The PIIE report released in September estimated that the tariffs could make inflation 1.3 percent points higher next year than it otherwise would have been.

Why Is Trump Planning to Impose Tariffs?

Trump said he would impose the tariffs as part of his effort to crack down on illegal immigration and drug trafficking.

In a post on Truth Social, he said that "thousands of people are pouring through Mexico and Canada, bringing Crime and Drugs at levels never seen before."

Trump said the new tariffs would remain in place "until such time as Drugs, in particular Fentanyl, and all Illegal Aliens stop this Invasion of our Country!"

He added in a separate post that he'd "had many talks with China about the massive amounts of drugs, in particular Fentanyl, being sent into the United States—But to no avail."

Trump said Chinese officials had told him they would "institute their maximum penalty, that of death, for any drug dealers caught doing this but, unfortunately, they never followed through."

"Until such time as they stop, we will be charging China an additional 10% Tariff, above any additional Tariffs, on all of their many products coming into the United States of America," he continued.

Scott Bessent, Trump's nominee for treasury secretary, has said imposing tariffs on countries is a means of negotiation.
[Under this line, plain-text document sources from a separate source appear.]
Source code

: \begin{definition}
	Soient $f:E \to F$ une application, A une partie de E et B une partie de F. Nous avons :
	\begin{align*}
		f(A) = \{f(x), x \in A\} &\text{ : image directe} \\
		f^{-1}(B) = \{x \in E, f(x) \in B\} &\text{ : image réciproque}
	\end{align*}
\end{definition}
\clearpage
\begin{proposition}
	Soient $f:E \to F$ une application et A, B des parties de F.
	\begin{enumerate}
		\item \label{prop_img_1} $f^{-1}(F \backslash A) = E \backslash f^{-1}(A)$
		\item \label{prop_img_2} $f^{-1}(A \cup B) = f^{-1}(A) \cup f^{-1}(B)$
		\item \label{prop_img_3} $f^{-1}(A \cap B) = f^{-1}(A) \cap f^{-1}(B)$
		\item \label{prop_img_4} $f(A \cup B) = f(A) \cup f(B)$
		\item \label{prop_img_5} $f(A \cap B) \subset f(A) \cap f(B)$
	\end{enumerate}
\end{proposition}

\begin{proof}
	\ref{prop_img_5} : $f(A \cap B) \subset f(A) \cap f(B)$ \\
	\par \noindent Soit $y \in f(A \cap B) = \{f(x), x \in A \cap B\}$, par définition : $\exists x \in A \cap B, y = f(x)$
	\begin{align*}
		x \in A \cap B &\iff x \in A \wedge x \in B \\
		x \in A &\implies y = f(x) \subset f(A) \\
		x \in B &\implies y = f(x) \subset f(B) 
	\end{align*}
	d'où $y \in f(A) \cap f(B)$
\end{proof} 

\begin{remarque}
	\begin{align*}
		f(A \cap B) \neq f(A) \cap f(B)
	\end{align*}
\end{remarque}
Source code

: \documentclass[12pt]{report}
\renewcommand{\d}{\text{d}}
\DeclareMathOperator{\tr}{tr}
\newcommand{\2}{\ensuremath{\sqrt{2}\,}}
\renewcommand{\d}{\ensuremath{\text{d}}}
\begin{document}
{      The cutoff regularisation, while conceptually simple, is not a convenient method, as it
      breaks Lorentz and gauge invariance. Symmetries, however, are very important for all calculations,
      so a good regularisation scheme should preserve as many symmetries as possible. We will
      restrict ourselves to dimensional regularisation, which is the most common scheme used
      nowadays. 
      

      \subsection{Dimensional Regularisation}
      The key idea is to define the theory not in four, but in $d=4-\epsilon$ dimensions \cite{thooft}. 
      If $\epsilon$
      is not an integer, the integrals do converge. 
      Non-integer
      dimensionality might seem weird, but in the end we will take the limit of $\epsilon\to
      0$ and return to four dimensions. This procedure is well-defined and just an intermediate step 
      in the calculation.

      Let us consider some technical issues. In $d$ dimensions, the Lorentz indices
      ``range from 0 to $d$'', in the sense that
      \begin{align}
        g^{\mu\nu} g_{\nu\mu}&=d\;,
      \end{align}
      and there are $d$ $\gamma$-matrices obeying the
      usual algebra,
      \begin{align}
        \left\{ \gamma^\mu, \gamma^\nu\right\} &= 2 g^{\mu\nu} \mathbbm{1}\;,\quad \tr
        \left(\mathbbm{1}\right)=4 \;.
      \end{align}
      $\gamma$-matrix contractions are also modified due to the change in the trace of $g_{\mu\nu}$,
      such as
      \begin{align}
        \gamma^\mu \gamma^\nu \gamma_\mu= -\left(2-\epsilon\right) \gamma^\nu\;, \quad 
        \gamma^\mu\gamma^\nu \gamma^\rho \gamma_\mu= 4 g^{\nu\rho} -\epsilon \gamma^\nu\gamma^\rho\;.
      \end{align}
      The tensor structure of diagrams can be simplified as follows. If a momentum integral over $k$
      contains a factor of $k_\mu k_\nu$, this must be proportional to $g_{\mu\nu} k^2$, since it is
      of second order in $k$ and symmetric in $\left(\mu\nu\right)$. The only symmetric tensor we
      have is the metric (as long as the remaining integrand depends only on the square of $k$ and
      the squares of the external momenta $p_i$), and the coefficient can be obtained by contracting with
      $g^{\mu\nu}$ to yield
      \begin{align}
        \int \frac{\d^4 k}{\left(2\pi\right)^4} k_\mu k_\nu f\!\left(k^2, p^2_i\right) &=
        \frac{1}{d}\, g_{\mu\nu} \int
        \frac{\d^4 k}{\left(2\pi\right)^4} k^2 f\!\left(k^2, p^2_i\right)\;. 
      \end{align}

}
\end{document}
In a Fox News op-ed published on November 15, Bessent wrote: "Tariffs are also a useful tool for achieving the president's foreign policy objectives. Whether it is getting allies to spend more on their own defense, opening foreign markets to U.S. exports, securing cooperation on ending illegal immigration and interdicting fentanyl trafficking, or deterring military aggression, tariffs can play a central role."